#### [Recorded data]
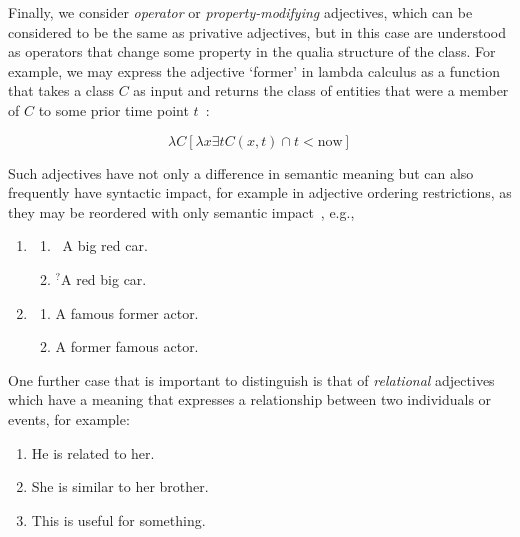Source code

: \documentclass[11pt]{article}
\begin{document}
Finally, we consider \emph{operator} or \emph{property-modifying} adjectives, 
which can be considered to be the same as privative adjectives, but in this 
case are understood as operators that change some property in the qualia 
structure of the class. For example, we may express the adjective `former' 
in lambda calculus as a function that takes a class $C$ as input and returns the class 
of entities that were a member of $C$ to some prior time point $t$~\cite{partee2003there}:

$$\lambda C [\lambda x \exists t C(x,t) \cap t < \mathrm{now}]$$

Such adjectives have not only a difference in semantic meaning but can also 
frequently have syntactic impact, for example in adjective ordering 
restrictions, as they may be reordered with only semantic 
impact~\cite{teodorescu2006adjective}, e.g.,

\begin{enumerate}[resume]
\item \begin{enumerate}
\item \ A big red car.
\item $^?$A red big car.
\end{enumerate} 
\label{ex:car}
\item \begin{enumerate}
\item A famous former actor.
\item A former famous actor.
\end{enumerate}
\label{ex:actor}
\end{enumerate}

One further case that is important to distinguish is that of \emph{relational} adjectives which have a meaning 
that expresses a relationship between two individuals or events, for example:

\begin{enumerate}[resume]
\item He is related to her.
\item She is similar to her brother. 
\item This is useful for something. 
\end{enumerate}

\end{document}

==

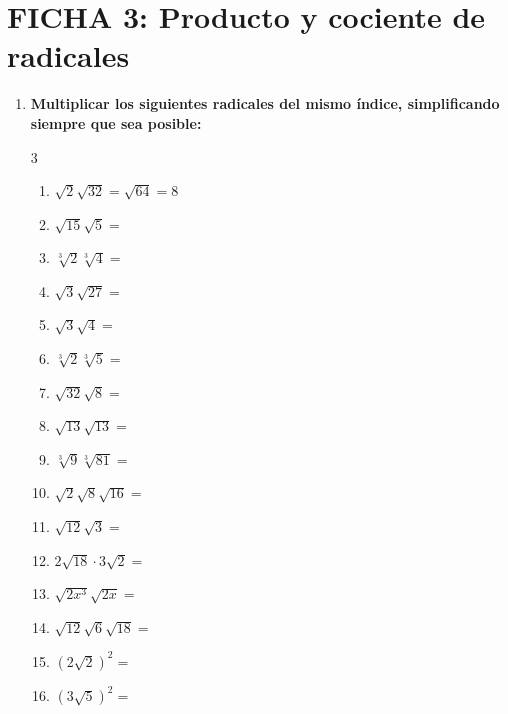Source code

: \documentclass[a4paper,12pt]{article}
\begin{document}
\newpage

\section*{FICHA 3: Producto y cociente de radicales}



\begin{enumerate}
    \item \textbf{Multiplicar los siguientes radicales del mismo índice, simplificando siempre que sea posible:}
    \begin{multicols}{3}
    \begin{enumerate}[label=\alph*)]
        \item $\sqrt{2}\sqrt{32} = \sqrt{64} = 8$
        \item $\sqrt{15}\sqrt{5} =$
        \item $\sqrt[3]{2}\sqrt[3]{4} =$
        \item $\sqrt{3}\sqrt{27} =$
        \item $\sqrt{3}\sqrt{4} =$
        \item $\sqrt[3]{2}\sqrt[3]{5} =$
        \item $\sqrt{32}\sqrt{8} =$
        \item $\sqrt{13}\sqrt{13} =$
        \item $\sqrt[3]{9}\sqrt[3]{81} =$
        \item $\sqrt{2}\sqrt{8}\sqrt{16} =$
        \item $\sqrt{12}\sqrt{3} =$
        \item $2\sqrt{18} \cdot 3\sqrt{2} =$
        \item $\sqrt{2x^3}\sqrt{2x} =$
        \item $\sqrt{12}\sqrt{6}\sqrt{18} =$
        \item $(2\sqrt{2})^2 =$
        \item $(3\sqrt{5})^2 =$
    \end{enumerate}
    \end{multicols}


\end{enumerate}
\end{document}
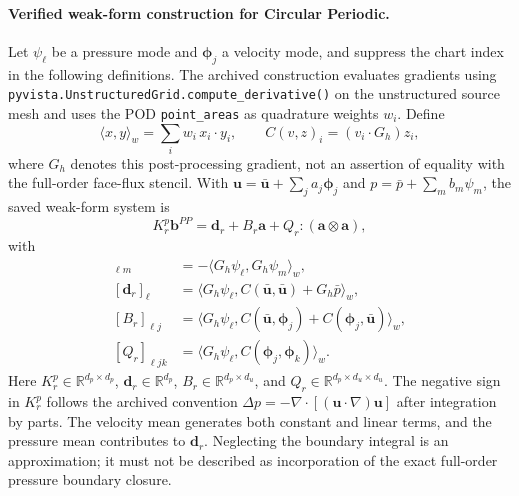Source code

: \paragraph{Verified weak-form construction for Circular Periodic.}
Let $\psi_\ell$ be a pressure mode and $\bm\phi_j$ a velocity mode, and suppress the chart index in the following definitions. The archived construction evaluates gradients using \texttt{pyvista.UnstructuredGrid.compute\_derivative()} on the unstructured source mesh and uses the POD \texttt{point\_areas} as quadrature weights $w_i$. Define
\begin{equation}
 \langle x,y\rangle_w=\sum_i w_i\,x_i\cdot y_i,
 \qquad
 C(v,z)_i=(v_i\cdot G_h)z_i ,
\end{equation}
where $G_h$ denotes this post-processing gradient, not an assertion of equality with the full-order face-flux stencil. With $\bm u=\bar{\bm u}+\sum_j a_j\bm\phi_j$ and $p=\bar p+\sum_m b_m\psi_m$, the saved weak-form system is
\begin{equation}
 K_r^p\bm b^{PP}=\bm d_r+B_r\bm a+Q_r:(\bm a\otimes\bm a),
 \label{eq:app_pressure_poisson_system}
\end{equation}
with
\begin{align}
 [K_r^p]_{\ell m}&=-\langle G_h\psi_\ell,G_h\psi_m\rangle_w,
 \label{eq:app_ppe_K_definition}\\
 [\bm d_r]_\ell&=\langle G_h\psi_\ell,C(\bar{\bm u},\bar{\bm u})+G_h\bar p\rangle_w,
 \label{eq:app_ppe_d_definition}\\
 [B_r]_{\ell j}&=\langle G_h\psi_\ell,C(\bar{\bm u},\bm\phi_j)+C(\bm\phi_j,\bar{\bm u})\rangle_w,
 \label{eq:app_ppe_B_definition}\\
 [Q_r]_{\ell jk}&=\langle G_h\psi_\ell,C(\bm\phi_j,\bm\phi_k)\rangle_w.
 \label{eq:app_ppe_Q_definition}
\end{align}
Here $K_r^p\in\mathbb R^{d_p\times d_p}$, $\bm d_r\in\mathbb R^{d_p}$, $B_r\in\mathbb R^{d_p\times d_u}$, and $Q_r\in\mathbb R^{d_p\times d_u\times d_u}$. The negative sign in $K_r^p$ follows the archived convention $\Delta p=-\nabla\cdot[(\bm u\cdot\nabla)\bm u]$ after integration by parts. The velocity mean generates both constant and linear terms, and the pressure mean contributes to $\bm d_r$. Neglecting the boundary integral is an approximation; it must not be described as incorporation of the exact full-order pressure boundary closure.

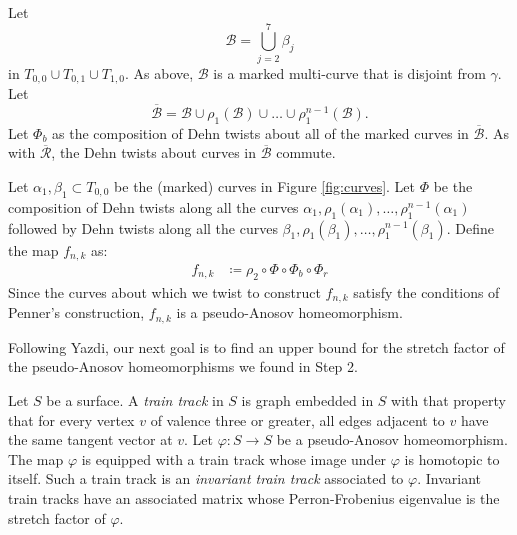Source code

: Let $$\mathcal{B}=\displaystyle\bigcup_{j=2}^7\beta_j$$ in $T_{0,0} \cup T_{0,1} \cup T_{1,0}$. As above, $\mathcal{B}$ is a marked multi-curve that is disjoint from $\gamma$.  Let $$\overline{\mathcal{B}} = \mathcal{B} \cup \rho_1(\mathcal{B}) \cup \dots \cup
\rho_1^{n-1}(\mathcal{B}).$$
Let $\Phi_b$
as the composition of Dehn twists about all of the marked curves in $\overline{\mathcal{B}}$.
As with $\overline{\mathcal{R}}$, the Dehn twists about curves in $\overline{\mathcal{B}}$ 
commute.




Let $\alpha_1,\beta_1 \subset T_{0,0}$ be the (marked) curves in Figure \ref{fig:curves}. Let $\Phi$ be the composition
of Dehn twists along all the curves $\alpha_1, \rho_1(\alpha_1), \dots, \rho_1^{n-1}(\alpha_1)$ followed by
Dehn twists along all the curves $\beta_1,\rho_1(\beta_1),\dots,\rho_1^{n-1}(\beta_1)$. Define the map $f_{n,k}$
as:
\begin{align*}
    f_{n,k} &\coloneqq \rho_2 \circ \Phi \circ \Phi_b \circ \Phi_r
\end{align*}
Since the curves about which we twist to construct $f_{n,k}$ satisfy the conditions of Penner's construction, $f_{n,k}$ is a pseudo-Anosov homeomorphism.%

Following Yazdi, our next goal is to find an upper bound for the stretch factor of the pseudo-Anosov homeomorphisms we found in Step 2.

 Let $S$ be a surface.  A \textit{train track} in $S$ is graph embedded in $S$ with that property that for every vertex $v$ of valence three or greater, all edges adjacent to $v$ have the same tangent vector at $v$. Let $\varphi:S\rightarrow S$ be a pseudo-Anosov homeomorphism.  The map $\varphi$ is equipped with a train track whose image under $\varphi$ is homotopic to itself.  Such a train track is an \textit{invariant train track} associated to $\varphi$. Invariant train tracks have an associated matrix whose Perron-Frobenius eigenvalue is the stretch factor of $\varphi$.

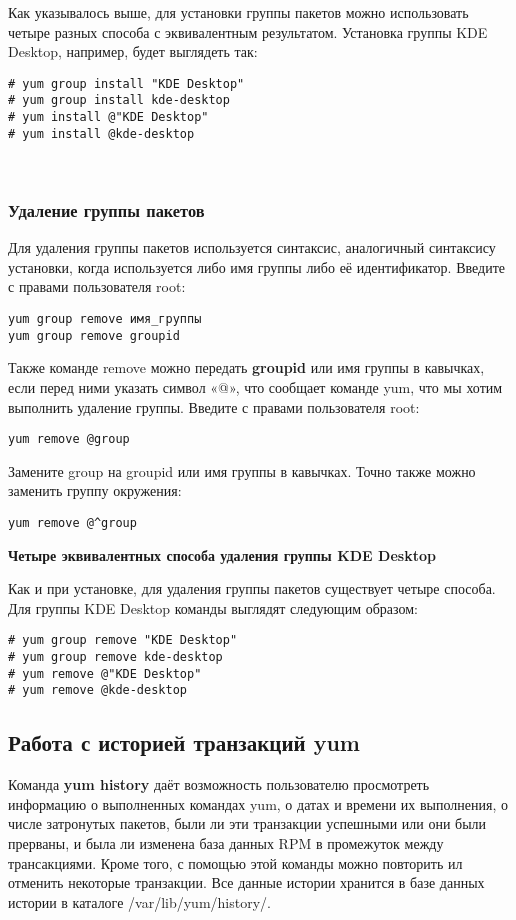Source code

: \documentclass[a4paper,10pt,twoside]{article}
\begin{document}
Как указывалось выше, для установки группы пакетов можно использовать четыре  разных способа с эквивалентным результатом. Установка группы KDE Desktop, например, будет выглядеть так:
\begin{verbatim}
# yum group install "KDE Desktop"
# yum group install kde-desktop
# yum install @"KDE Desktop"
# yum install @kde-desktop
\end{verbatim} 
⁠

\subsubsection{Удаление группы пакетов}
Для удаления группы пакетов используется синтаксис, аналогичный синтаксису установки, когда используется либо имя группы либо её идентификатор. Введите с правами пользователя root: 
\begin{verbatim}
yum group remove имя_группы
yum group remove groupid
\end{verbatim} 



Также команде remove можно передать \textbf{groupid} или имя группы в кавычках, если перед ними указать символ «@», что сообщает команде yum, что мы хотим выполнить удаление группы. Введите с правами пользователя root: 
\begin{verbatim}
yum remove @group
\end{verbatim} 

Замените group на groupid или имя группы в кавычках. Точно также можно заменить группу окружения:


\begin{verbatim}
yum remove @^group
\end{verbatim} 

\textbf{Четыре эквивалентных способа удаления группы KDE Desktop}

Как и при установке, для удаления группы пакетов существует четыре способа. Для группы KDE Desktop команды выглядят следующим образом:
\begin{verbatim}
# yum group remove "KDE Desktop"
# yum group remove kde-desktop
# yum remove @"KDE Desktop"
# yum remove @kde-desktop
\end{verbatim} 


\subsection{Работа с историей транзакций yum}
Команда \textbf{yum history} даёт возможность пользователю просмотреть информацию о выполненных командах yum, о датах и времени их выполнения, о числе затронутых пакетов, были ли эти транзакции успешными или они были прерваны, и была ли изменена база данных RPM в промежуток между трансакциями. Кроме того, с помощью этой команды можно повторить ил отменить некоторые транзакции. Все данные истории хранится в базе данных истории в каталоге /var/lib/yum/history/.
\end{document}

#### [WHAT IS EXPECTED]
Lines from the entries that contain the string "case" are what must be copied.

#### [RESULT OF THE TASK]
case are understood as operators that change some property in the qualia 
One further case that is important to distinguish is that of \emph{relational} adjectives which have a meaning 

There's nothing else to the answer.